Filter the entries down to the lines containing "date", and copy those lines.

[DATA UNDER STUDY — start]

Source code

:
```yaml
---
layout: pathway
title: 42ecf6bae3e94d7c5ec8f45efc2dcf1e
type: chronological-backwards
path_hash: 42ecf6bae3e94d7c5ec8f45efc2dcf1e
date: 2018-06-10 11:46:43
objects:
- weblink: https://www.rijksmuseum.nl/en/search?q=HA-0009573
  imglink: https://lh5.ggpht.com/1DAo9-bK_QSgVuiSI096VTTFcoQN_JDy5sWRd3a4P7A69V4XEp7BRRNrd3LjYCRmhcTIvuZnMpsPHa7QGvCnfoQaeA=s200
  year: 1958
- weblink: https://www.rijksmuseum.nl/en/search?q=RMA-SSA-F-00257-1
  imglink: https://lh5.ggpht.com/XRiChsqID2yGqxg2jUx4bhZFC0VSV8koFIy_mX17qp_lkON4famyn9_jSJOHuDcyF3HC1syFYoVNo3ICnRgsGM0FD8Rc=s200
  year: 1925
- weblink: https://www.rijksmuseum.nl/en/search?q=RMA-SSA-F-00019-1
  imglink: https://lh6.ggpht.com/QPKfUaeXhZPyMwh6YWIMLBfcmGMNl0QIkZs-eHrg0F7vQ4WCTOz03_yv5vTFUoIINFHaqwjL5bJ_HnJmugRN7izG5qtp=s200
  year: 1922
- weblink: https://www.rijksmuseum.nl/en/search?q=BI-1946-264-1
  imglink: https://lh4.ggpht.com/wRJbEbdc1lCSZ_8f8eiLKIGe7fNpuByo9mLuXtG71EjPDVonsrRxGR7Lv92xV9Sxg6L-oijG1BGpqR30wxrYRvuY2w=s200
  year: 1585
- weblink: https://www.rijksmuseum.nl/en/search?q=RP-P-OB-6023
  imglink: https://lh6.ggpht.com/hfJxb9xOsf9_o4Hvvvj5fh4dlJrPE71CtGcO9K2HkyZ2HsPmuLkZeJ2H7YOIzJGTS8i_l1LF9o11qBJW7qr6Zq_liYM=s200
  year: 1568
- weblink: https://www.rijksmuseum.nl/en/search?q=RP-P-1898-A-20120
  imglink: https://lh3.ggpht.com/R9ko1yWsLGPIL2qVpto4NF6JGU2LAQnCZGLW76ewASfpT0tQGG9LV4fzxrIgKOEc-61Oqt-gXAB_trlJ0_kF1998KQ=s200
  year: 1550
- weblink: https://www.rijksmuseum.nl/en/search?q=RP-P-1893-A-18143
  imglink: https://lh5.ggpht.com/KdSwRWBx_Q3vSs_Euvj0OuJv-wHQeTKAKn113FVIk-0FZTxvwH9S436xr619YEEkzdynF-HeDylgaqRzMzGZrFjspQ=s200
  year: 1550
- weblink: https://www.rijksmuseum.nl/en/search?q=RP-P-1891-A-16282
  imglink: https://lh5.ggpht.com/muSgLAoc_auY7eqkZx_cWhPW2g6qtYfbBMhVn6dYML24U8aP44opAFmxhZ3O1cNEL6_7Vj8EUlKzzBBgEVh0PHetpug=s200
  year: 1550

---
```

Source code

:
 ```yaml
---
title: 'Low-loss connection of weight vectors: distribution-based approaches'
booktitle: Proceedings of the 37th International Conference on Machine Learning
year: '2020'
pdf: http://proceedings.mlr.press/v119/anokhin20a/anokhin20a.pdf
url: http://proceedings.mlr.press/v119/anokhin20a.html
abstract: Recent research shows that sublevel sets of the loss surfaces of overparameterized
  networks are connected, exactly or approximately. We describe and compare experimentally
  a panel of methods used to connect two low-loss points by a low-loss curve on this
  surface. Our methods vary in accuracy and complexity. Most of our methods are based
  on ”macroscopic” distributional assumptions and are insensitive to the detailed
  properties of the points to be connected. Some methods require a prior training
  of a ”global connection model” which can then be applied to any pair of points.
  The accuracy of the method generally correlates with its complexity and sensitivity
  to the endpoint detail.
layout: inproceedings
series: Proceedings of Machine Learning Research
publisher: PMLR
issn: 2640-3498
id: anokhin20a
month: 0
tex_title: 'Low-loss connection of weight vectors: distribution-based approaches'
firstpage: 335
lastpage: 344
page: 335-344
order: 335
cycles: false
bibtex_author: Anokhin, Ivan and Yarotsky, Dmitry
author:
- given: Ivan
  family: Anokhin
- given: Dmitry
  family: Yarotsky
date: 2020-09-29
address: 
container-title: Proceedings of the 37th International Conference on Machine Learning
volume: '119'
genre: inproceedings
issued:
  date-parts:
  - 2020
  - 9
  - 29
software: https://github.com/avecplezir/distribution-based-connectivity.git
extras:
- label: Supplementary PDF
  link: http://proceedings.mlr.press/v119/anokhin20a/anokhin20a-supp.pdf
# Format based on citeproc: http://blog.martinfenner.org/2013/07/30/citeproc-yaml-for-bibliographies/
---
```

[DATA UNDER STUDY — finish]

## WRITTEN RESPONSE
date: 2018-06-10 11:46:43
date: 2020-09-29
  date-parts:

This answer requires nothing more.